▸ **DIRECTIONS**
Say nothing but the number of lines below in which the string "https" appears.

▸ **DATA FOR ANALYSIS**
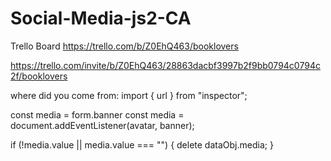 # Social-Media-js2-CA

Trello Board
https://trello.com/b/Z0EhQ463/booklovers

https://trello.com/invite/b/Z0EhQ463/28863dacbf3997b2f9bb0794c0794c2f/booklovers

where did you come from:
import { url } from "inspector";

const media = form.banner
const media = document.addEventListener(avatar, banner);

if (!media.value || media.value === "") {
delete dataObj.media;
}
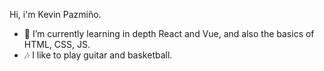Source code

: Hi, i'm Kevin Pazmiño.
- 🌱 I’m currently learning in depth React and Vue, and also the basics of HTML, CSS, JS.
- 🎶 I like to play guitar and basketball.

 
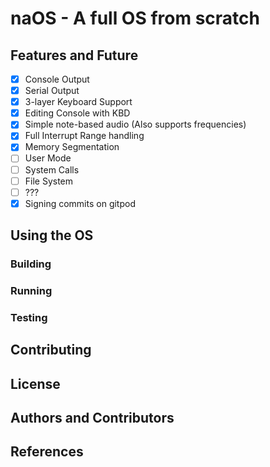 # naOS - A full OS from scratch

## Features and Future

- [x] Console Output
- [x] Serial Output
- [x] 3-layer Keyboard Support
- [x] Editing Console with KBD
- [x] Simple note-based audio (Also supports frequencies)
- [x] Full Interrupt Range handling
- [x] Memory Segmentation
- [ ] User Mode
- [ ] System Calls
- [ ] File System
- [ ] ???
- [x] Signing commits on gitpod

## Using the OS

### Building

### Running

### Testing

## Contributing

## License

## Authors and Contributors

## References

▸ **WRITTEN RESPONSE**
2